However, I’m extremely proud to announce that Mr Justice’s recent award was for his “extreme enthusiasm and creativity when story-writing”. I got a big kick out of the word “extreme” because I imagined his teacher and fellow students all cowering in the corner, a bit fearful that Mr Justice’s creative enthusiasm might blow any minute, much like his mother’s cold sore. Or even, as one of my readers (and facebook friends) Nellie remarked, he might have been “writing stories while balancing a chain saw on his nose while walking on a wire.” A remark I chose not to share with Mr Justice just in case he got himself any wild ideas.

Anyway, Mr Justice’s award meant I had to go to assembly for the first time this year. Since The Pixie’s one and only kindergarten session is on the same morning, that time slot represents the only two and a half hours in a week where I regularly just have one child at home with me. Those mornings, it feels like I’ve died and gone to heaven, except that I’m A) still in dire need of a apronectomy and B) still in charge of one child. But what the hey, at least it’s not three (and I still have somewhere nifty to balance my champagne glass when watching TV). So, call me selfish, but I’m not going to blow even ten minutes of that precious precious time hanging out at the school, much like a dog returning to its own vomit, unless I absolutely have to. So because Mr Justice was getting his award, I duly lugged Tiddles to the school gymnasium with the intention of hotfooting it to the cafe for some urgent recaffeination at the earliest opportunity – my own little reward for enduring Mr J’s award. 

And so my heart sank just a little when the first thing the Principal told us was that this was to be a very special assembly. It turns out some of the senior school boys had been taking part in an African drumming workshop and were going to put on a “special show” for us. And by “special”, I immediately assumed that he just meant “long”. It was like someone had been dangling a latte on a string in front of me and then suddenly yoiked it away – I think I might have even teared up a little. 

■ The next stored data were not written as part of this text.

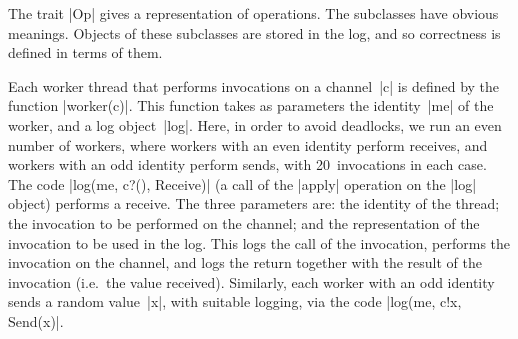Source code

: 








The trait |Op| gives a representation of operations.  The subclasses have
obvious meanings.  Objects of these subclasses are stored in the log, and so
correctness is defined in terms of them.

Each worker thread that performs invocations on a channel~|c| is defined by
the function |worker(c)|.  This function takes as parameters the identity~|me|
of the worker, and a log object~|log|.  Here, in order to avoid deadlocks, we
run an even number of workers, where workers with an even identity perform
receives, and workers with an odd identity perform sends, with 20~invocations
in each case.  The code |log(me, c?(), Receive)| (a call of the |apply|
operation on the |log| object) performs a receive.  The three parameters are:
the identity of the thread; the invocation to be performed on the channel; and
the representation of the invocation to be used in the log.  This logs the
call of the invocation, performs the invocation on the channel, and logs the
return together with the result of the invocation (i.e.~the value received).
Similarly, each worker with an odd identity sends a random value~|x|, with
suitable logging, via the code |log(me, c!x, Send(x)|.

However, the first bit of drumming was great and I soon perked up. The teacher – a handsome man from the Horn of Africa whom I shall call S – had obviously worked long and hard with these boys, who were drumming with great (extreme?) enthusiasm. Then everyone on the stage swapped instruments and they appeared to do the same song again. And then they swapped instruments a third time and I felt one of my caffeine-withdrawal headaches coming on until suddenly… S got up to dance. It was like some of Mr Justice’s finest and most manic moves all rolled into one routine – including a cheeky waggle of his bottom at the crowd. S was working that crowd like it was Live 8: he grabbed hold of the microphone, he got the kids, parents and teachers all up on their feet to dance and – just when we thought it couldn’t get any more exciting – he took off his shirt. 

Oh yes. Shirt. Off.  

The kids went wild but their enthusiasm came nowhere near that of the (predominantly female) staff and the mothers in the room, whose suddenly beaming faces betrayed them all, every single one. Later on, after school, Mr Justice said he really liked it when S took his shirt off because he thought he was going to take his undies off too. “It wasn’t that kind of ‘special show’,” I replied, with just a hint of regret in my voice. 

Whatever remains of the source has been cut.